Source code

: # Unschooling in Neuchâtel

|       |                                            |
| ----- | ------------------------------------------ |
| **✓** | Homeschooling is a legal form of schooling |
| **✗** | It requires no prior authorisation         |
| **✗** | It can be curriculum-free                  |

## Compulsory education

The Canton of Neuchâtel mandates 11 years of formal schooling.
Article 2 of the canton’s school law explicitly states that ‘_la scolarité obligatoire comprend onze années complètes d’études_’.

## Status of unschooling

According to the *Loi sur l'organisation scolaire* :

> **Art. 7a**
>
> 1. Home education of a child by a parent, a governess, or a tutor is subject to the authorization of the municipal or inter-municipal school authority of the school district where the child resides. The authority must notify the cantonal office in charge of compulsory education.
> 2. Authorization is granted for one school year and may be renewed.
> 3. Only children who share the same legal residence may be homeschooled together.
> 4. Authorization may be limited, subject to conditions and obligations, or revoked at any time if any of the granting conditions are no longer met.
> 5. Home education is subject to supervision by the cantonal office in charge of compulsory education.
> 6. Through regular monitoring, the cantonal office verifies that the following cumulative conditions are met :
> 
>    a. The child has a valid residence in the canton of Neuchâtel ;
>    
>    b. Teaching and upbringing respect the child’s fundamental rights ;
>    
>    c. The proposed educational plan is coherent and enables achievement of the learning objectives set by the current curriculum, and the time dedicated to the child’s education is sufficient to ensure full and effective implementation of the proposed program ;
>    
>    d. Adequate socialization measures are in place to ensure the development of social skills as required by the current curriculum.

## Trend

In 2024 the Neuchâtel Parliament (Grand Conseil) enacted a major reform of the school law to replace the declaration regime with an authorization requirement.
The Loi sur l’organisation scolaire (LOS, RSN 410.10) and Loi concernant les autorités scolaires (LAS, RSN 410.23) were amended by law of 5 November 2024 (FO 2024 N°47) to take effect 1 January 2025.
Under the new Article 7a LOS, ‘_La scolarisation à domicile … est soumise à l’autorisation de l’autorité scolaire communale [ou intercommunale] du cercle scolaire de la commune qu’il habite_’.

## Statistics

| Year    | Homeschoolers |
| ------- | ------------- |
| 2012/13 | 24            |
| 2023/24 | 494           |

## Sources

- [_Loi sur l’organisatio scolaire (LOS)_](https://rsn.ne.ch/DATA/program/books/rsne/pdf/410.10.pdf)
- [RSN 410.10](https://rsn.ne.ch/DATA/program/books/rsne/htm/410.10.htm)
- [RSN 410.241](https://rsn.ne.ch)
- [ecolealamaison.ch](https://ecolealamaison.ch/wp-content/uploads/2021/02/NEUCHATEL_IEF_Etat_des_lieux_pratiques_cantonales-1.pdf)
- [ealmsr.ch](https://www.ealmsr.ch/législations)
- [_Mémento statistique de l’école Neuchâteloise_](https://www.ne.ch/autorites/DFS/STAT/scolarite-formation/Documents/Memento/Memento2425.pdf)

___

Copy exactly the opening line of the material, the line bearing "may be renewed.", and every line between them. Include nothing else.

◆ Response:
Source code

: # Unschooling in Neuchâtel

|       |                                            |
| ----- | ------------------------------------------ |
| **✓** | Homeschooling is a legal form of schooling |
| **✗** | It requires no prior authorisation         |
| **✗** | It can be curriculum-free                  |

## Compulsory education

The Canton of Neuchâtel mandates 11 years of formal schooling.
Article 2 of the canton’s school law explicitly states that ‘_la scolarité obligatoire comprend onze années complètes d’études_’.

## Status of unschooling

According to the *Loi sur l'organisation scolaire* :

> **Art. 7a**
>
> 1. Home education of a child by a parent, a governess, or a tutor is subject to the authorization of the municipal or inter-municipal school authority of the school district where the child resides. The authority must notify the cantonal office in charge of compulsory education.
> 2. Authorization is granted for one school year and may be renewed.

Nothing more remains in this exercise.